Ha la febbre, Petrov. Eppure vaga nella notte gelida di una Russia che sembra quasi post-apocalittica, abitata da autobus e furgoni scalcagnati, abitazioni lugubri e fatiscenti, e ricoperta da una coltre di oscurità nella quale si stagliano piccoli fuochi. Il suo ritorno a casa si trasforma in un'odissea non solo fisica ma soprattutto mentale, inevitabile e persino autodeterminata, insita in un personaggio irretito dalle allucinazioni di una febbre che elimina i confini tra realtà e finzione. Le visioni e gli incubi di Petrov si alternano ai suoi ricordi di bambino, che differiscono dalle immagini del presente per il formato e per il tono nostalgico e caldo: un riparo spirituale, tanto per lui quanto per lo spettatore, che trovano sollievo dal turbinio incontrollato che li ha avvolti.
Con Petrov's Flu, liberamente tratto dal romanzo The Petrovs in and around the flu di Alexey Salnikov, Serebrennikov mette in scena una Russia febbricitante, fantasmatica e angosciosa. Una discesa nel sottosuolo che svela un Io governato da impulsi, che si manifestano soprattutto tramite gli slanci di violenza e forza sovrumana della moglie di Petrov, e aggrappato alla memoria. I ricordi del protagonista risalgono a un'Unione Sovietica in cui compariva la stessa febbre, ma era percepita una prospettiva e una coesione andate perdute con la dissoluzione dell'URSS. Un inabissamento apocalittico che ha tradito le speranze condannando il paese a un'oscurità più fitta, colma di non morti come l'uomo che si risveglia uscendo dalla bara o il modo in cui viene considerato lo stesso protagonista (scambiato per un malato terminale).
La crisi della società non può che passare attraverso la crisi dell'immagine, come si è visto anche nel recente France di Bruno Dumont. È l'immagine stessa a essere, nel caso di Petrov's Flu, quanto mai febbrile, trascinando personaggi e spettatore in un caos spaziotemporale.
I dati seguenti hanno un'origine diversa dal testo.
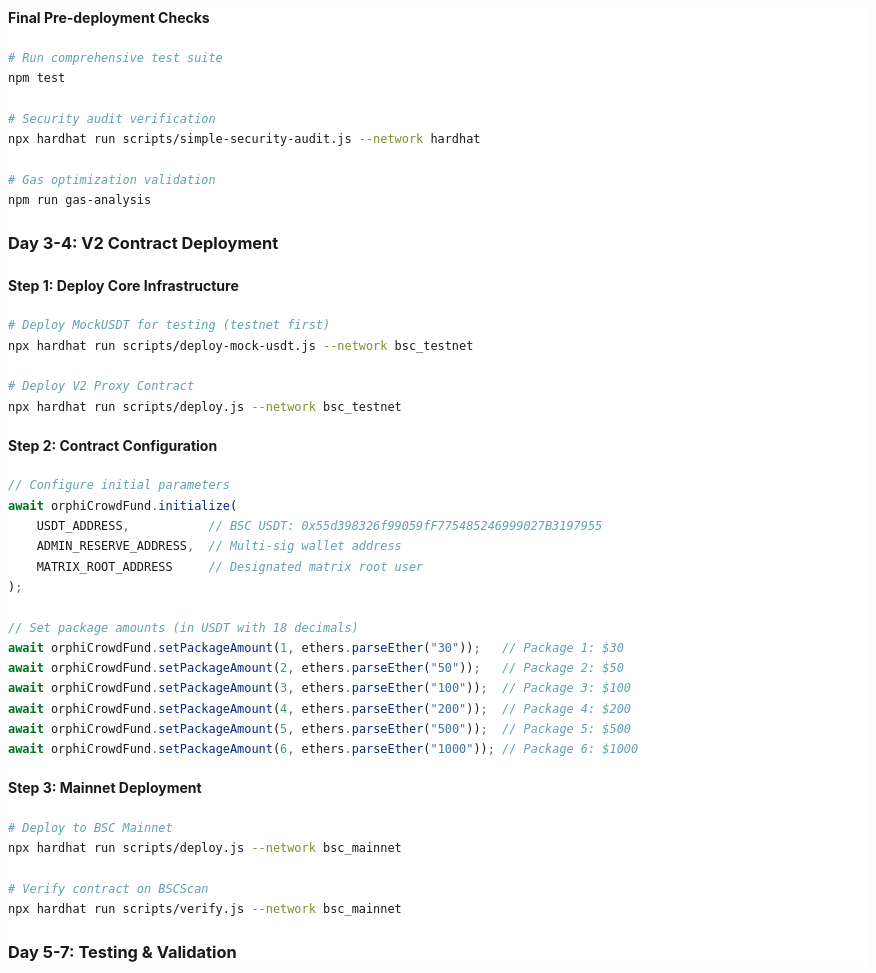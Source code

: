 #### Final Pre-deployment Checks
```bash
# Run comprehensive test suite
npm test

# Security audit verification
npx hardhat run scripts/simple-security-audit.js --network hardhat

# Gas optimization validation
npm run gas-analysis
```

### Day 3-4: V2 Contract Deployment

#### Step 1: Deploy Core Infrastructure
```bash
# Deploy MockUSDT for testing (testnet first)
npx hardhat run scripts/deploy-mock-usdt.js --network bsc_testnet

# Deploy V2 Proxy Contract
npx hardhat run scripts/deploy.js --network bsc_testnet
```

#### Step 2: Contract Configuration
```javascript
// Configure initial parameters
await orphiCrowdFund.initialize(
    USDT_ADDRESS,           // BSC USDT: 0x55d398326f99059fF775485246999027B3197955
    ADMIN_RESERVE_ADDRESS,  // Multi-sig wallet address
    MATRIX_ROOT_ADDRESS     // Designated matrix root user
);

// Set package amounts (in USDT with 18 decimals)
await orphiCrowdFund.setPackageAmount(1, ethers.parseEther("30"));   // Package 1: $30
await orphiCrowdFund.setPackageAmount(2, ethers.parseEther("50"));   // Package 2: $50
await orphiCrowdFund.setPackageAmount(3, ethers.parseEther("100"));  // Package 3: $100
await orphiCrowdFund.setPackageAmount(4, ethers.parseEther("200"));  // Package 4: $200
await orphiCrowdFund.setPackageAmount(5, ethers.parseEther("500"));  // Package 5: $500
await orphiCrowdFund.setPackageAmount(6, ethers.parseEther("1000")); // Package 6: $1000
```

#### Step 3: Mainnet Deployment
```bash
# Deploy to BSC Mainnet
npx hardhat run scripts/deploy.js --network bsc_mainnet

# Verify contract on BSCScan
npx hardhat run scripts/verify.js --network bsc_mainnet
```

### Day 5-7: Testing & Validation
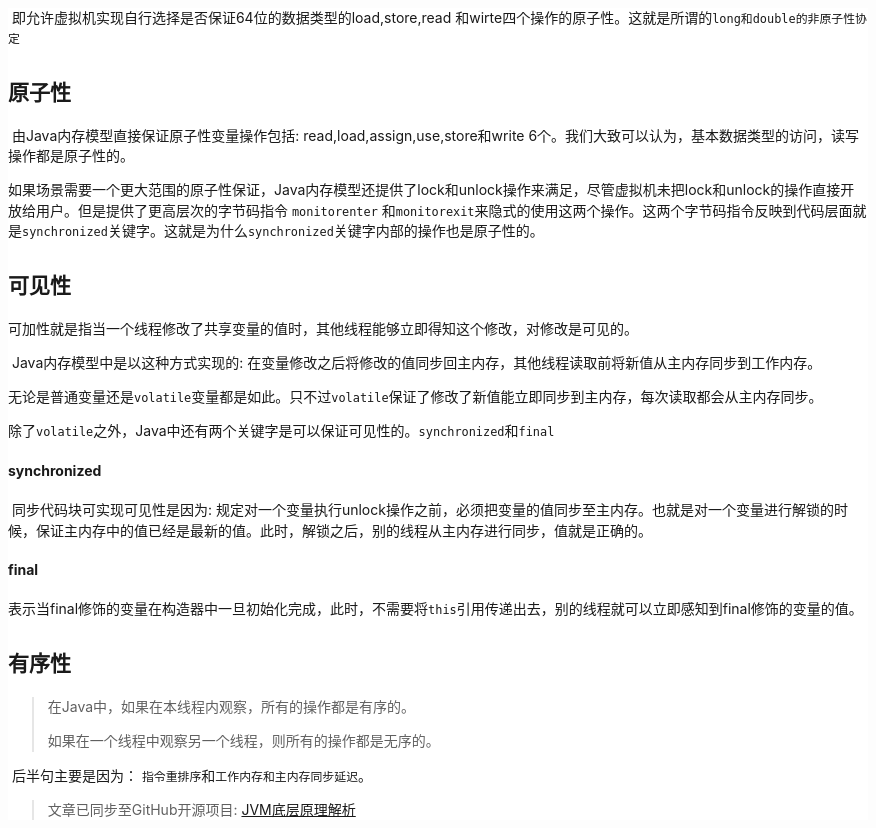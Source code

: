 ​ 即允许虚拟机实现自行选择是否保证64位的数据类型的load,store,read 和wirte四个操作的原子性。这就是所谓的`long和double的非原子性协定`

## 原子性

​ 由Java内存模型直接保证原子性变量操作包括: read,load,assign,use,store和write 6个。我们大致可以认为，基本数据类型的访问，读写操作都是原子性的。

​ 如果场景需要一个更大范围的原子性保证，Java内存模型还提供了lock和unlock操作来满足，尽管虚拟机未把lock和unlock的操作直接开放给用户。但是提供了更高层次的字节码指令 `monitorenter`
和`monitorexit`来隐式的使用这两个操作。这两个字节码指令反映到代码层面就是`synchronized`关键字。这就是为什么`synchronized`关键字内部的操作也是原子性的。

## 可见性

​ 可加性就是指当一个线程修改了共享变量的值时，其他线程能够立即得知这个修改，对修改是可见的。

​ Java内存模型中是以这种方式实现的: 在变量修改之后将修改的值同步回主内存，其他线程读取前将新值从主内存同步到工作内存。

​ 无论是普通变量还是`volatile`变量都是如此。只不过`volatile`保证了修改了新值能立即同步到主内存，每次读取都会从主内存同步。

除了`volatile`之外，Java中还有两个关键字是可以保证可见性的。`synchronized`和`final`

#### synchronized

​ 同步代码块可实现可见性是因为: 规定对一个变量执行unlock操作之前，必须把变量的值同步至主内存。也就是对一个变量进行解锁的时候，保证主内存中的值已经是最新的值。此时，解锁之后，别的线程从主内存进行同步，值就是正确的。

#### final

​ 表示当final修饰的变量在构造器中一旦初始化完成，此时，不需要将`this`引用传递出去，别的线程就可以立即感知到final修饰的变量的值。

## 有序性

> 在Java中，如果在本线程内观察，所有的操作都是有序的。
>
> 如果在一个线程中观察另一个线程，则所有的操作都是无序的。

​ 后半句主要是因为： `指令重排序`和`工作内存和主内存同步延迟`。



> 文章已同步至GitHub开源项目: [JVM底层原理解析](https://github.com/shaoxiongdu/JVMStudy)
Già nel film precedente, Summer, Serebrennikov aveva inserito elementi di realtà invasa dalla fantasia, lasciando però questo aspetto ai margini e dando maggior risalto al velo nostalgico. Con Petrov's Flu realizza invece una sorta di contrappunto di quel film, un seguito ideale in cui le proporzioni si ribaltano. Le immagini perdono le proprie coordinate e travalicano i limiti che le racchiudono, portando il vero e il falso, la realtà e l'incubo non solo ad alternarsi senza continuità, ma a coesistere. È questa la visione che Serebrennikov ha del proprio presente e dell'anima tormentata e disperata del proprio paese, preda di una febbre persistente che non è stata alleviata e che ha trovato un terreno fertile in un mutamento mai realmente avvenuto.